The nature of any Playoffs system, including the PGA Tour's ill-fitting attempt at one, is that we don't always end up with the best fighting to be crowned the best. Even the FedEx Cup and its boosted final few events doesn't do that, not really, although the concept of 'best' over the course of an entire year's golf is naturally fluid.
This year, however, the computer has spat out the standout four players on the PGA Tour. Scottie Scheffler remains the benchmark and, just as he did in 2022, will start the TOUR Championship with a two-shot lead. Viktor Hovland is in second after his sensational 61 to win the BMW. Rory McIlroy has had a chance to win both events in the Playoffs and is therefore third. Jon Rahm couldn't fall much further than fourth.
Reducing the number of tournaments from four to three has played its part and we are undeniably left with the best-case scenario. Unfortunately it guarantees precisely nothing in the way of entertainment. Scheffler might shoot 63-63 and lead by 15 shots entering the weekend. If he does let the others into it again, this will remain contrived nonsense which should be beneath the pinnacle of any sport.
By now you'd think they'd realise that, thank heavens, golf is not F1. It's not NFL. It's a sport with mass playing appeal but with a limited audience when it comes to watching, sort of like fishing in reverse except not a complete waste of everyone's time. For my money, they should try to present this sport to its adoring fans properly before attempts to win over naysayers are allowed to cheapen it.
Since his madcap decision to fly home to South Korea a week before the PGA Championship and then bomb out completely at Oak Hill, Im has been steadily improving.
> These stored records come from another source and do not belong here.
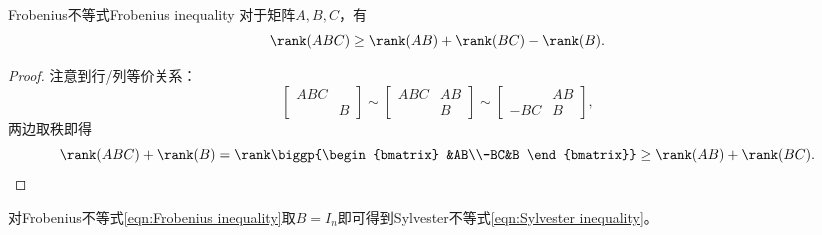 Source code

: \begin{theorem}{Frobenius不等式}{Frobenius inequality}
	对于矩阵$A,B,C$，有
	\begin{equation}
		\label{eqn:Frobenius inequality}
		\rank(ABC)\geq\rank(AB)+\rank(BC)-\rank(B).
	\end{equation}
\end{theorem}
\begin{proof}
	注意到行/列等价关系：
	\[
		\begin{bmatrix}
			ABC\\ &B
		\end{bmatrix}\sim\begin{bmatrix}
			ABC&AB\\ &B
		\end{bmatrix}\sim\begin{bmatrix}
			&AB\\-BC&B
		\end{bmatrix},
	\]
	两边取秩即得
	\[
		\rank(ABC)+\rank(B)=\rank\biggp{\begin{bmatrix}
			&AB\\-BC&B
		\end{bmatrix}}\geq\rank(AB)+\rank(BC).
		\qedhere
	\]
\end{proof}

\begin{corollary}
	对Frobenius不等式\eqref{eqn:Frobenius inequality}取$B=I_n$即可得到Sylvester不等式\eqref{eqn:Sylvester inequality}。
\end{corollary}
His long-game in particular has turned a corner of late and finishes of 14-6-7 are the result, with last week's particularly eye-catching at a long course where he'd been 56th of 70 before.
Although it was Im's short-game that kept him competitive in the first round of the BMW Championship, after that he really clicked into gear, ranking ninth, fourth and fifth in strokes-gained approach before 12 of 14 fairways was enough to be the second-best driver in the field on Sunday.
All told he finished fifth in the tee-to-green charts and just outside the top five overall after a solid but unspectacular putting week at a course which ought not to suit nearly as much as East Lake, which is also long but has always given the straight hitters more than a fighting chance. Ultimately, it's driving well that matters, however you do that.
Im has been a rock-solid driver throughout his PGA Tour career because, like Hovland, he's accurate as well as more powerful than perhaps you'd think. If that club fires in the way it did on Sunday, he will have an ideal platform as he seeks to emulate last season's effort, when second only to McIlroy in overall scoring and almost pinching the outright prize, which would've been a bit silly to say the least given his body of work.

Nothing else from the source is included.